***** Given data *****
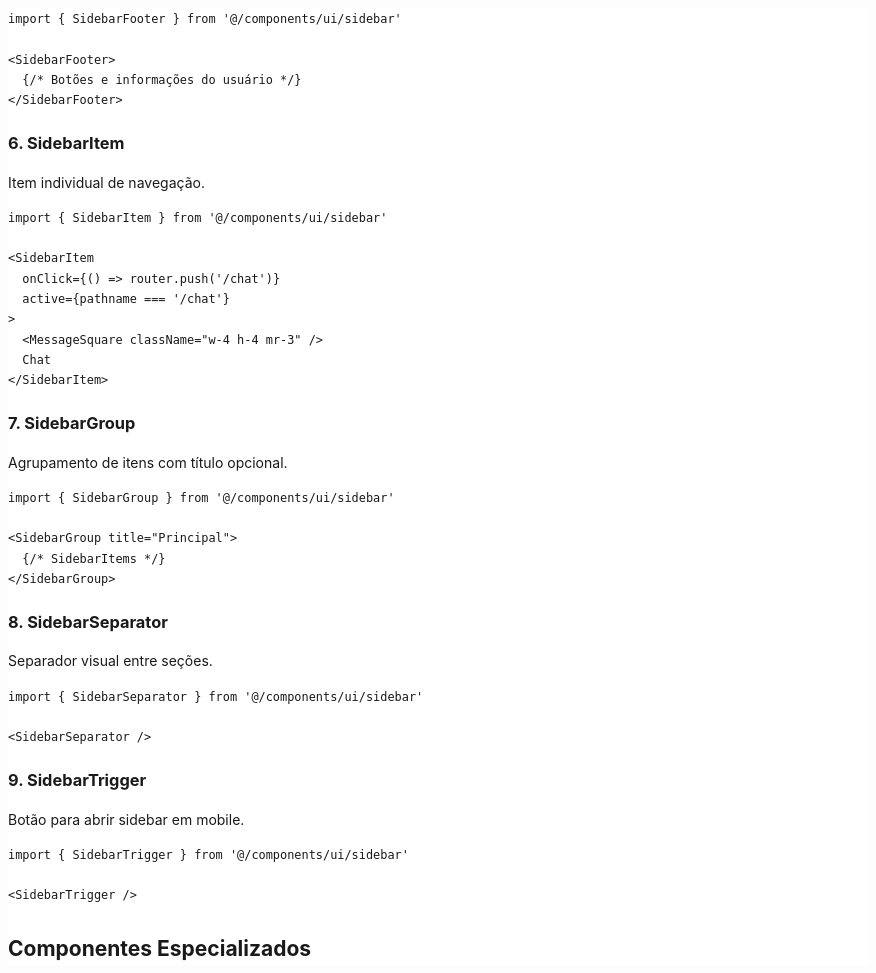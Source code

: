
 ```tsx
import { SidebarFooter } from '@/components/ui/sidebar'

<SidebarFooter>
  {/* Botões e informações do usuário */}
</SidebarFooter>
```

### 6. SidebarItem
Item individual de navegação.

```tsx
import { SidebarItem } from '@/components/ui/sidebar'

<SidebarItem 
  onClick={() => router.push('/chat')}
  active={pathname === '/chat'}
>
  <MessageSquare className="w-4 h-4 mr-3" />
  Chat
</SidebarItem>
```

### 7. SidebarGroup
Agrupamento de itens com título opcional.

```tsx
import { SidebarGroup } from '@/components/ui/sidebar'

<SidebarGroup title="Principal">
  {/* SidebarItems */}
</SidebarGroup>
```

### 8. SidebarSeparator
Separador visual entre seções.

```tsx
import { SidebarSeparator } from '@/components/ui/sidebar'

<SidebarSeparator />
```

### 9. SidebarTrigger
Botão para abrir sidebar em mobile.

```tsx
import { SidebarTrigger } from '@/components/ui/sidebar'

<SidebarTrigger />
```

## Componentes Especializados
*****
***** Given data *****
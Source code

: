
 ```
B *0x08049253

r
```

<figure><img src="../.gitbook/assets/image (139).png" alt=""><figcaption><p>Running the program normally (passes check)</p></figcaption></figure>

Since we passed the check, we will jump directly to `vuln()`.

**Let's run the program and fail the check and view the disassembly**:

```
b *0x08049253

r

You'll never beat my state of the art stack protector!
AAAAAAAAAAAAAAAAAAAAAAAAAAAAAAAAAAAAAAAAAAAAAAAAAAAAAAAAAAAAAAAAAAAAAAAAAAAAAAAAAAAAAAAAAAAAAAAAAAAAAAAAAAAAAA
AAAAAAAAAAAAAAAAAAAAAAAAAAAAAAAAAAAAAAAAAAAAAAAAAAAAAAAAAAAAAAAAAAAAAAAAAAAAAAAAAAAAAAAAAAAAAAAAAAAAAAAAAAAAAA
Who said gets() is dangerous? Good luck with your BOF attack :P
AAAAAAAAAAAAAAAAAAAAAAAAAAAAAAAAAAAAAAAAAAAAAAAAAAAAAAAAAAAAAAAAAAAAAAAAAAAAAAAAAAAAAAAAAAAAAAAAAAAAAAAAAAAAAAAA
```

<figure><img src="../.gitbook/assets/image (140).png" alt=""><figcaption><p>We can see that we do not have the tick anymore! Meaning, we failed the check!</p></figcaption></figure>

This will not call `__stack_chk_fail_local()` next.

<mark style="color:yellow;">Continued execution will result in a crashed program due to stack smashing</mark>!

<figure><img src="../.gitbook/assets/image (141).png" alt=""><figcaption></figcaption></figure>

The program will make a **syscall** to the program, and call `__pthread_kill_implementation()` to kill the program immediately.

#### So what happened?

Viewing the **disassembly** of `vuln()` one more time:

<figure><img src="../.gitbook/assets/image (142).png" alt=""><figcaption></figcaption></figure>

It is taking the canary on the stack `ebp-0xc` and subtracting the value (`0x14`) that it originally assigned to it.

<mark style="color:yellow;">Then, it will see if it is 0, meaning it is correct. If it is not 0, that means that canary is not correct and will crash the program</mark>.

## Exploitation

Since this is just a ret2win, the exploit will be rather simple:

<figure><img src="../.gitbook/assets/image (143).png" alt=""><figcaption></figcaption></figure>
*****
Task: Which of the lines above carry the string "color"? Copy every one.

Result below:
<mark style="color:yellow;">Continued execution will result in a crashed program due to stack smashing</mark>!
<mark style="color:yellow;">Then, it will see if it is 0, meaning it is correct. If it is not 0, that means that canary is not correct and will crash the program</mark>.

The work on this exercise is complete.